The US and Iran held indirect talks in Vienna on Tuesday (April 6) aimed at reviving the 2015 nuclear deal, known as the Joint Comprehensive Plan of Action (JCPOA) which the Trump administration abandoned in May 2018.
“We do see this as a constructive and certainly welcome step,” US State Department spokesman Ned Price told reporters in Washington. “It is a potentially useful step as we seek to determine what it is that the Iranians are prepared to do to return to compliance with the stringent limitations under the 2015 deal and, as a result, what we might need to do to return to compliance ourselves,” he added.
Iran’s Press TV quoted Iran’s negotiator, Abbas Araghchi, as echoing US statements in saying the talks were “constructive”. But Araghch insisted the sanctions imposed by Trump and still enforced by President Joe Biden must be lifted before Iran makes any concessions.
“Lifting US sanctions is the first and the most necessary action for reviving the deal,” he said. “Iran is fully ready to reverse its activities and return to complete implementation of the deal immediately after it is verified sanctions are lifted.”

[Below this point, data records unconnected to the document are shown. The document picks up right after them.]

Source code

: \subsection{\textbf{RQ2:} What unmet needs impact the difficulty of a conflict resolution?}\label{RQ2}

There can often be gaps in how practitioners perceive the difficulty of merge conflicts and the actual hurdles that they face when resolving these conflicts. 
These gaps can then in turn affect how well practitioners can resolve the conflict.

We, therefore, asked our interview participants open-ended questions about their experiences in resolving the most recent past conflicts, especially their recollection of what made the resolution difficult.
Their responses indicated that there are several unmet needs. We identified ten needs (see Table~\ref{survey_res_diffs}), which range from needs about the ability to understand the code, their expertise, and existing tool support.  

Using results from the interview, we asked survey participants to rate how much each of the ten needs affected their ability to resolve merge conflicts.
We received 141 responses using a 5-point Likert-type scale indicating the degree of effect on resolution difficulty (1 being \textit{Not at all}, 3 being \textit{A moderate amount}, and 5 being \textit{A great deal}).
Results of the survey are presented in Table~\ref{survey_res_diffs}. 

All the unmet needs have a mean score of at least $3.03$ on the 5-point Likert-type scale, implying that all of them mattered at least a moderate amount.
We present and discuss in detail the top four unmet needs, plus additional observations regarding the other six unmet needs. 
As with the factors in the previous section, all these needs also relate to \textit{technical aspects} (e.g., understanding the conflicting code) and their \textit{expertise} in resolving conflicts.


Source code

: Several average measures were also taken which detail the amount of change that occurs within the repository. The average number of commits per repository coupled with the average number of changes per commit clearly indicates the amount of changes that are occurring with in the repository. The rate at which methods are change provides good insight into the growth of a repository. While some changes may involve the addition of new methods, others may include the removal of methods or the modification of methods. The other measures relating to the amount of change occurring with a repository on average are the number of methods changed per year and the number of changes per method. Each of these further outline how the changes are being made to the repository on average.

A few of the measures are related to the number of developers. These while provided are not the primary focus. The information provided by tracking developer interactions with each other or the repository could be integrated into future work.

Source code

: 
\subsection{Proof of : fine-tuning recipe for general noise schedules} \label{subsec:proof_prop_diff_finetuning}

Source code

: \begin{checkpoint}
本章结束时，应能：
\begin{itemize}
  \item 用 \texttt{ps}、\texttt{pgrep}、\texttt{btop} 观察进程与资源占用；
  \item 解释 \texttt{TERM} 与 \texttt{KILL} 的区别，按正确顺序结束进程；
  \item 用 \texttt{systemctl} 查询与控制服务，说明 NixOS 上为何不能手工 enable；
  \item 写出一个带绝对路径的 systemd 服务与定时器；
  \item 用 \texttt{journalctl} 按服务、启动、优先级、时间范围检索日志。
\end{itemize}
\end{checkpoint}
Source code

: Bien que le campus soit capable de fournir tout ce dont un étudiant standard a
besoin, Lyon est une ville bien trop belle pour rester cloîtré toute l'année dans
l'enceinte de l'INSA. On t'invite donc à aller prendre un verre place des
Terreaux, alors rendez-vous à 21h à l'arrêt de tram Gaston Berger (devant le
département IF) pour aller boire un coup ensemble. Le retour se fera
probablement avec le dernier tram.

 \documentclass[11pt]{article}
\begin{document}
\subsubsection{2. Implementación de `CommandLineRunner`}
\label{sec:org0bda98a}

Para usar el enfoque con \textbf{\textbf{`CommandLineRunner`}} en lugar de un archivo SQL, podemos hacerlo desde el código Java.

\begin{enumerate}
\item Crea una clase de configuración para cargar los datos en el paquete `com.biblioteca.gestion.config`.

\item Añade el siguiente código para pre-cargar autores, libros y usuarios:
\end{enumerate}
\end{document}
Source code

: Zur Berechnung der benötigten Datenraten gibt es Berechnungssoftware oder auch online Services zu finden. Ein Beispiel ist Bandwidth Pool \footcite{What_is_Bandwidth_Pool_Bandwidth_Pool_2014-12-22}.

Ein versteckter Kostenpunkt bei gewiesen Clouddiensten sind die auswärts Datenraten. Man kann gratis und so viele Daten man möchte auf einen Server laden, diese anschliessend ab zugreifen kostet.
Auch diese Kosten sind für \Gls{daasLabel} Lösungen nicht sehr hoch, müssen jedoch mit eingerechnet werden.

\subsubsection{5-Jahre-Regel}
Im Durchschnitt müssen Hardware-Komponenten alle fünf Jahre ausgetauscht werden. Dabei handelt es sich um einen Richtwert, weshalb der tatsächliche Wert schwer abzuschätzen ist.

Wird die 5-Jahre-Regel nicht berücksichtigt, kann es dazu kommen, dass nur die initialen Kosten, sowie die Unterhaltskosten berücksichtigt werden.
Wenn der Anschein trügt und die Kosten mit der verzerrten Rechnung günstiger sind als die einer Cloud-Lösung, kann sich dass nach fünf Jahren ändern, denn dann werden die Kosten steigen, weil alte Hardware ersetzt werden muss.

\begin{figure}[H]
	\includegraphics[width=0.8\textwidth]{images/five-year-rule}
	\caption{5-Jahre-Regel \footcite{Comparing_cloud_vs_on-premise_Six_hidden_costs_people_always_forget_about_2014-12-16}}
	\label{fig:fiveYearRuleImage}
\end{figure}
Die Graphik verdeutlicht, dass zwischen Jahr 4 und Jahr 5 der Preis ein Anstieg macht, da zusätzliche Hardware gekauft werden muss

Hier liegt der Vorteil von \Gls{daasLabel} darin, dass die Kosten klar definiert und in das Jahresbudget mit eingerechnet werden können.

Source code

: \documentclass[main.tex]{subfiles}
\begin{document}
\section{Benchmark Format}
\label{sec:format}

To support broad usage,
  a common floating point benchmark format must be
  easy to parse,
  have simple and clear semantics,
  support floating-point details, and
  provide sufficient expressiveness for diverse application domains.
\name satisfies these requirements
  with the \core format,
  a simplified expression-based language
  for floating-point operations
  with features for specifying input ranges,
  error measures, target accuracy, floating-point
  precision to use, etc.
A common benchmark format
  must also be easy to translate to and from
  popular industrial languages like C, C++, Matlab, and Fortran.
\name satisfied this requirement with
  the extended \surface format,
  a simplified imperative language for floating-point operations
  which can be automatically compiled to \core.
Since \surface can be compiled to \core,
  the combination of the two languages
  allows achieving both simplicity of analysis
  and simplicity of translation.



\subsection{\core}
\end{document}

Iranian President Hassan Rouhani told a cabinet meeting in Tehran on Wednesday that initial talks with the U.S. and world powers in Vienna to rescue the deal were a “success” that opened a “new chapter” to save the agreement, according to a statement via his official website.
Under the 2015 deal Iran would stop some nuclear work in return for an end to harsh penalties, or sanctions, hurting its economy. Tehran re-started banned nuclear work after Trump pulled out of the deal and re-imposed sanctions on Iran. Even though the new US President Joe Biden-who was vice president under Barack Obama when the original deal was negotiated – wants to rejoin, both sides say the other must make the first move.
The JCPOA Joint Commission is expected to meet again Friday, and in the meantime, Enrique Mora, the European Union official who chaired the talks, said he would be reaching out individually to all sides.
“As coordinator I will intensively separate contacts here in Vienna with all relevant parties, including U.S.,” he tweeted.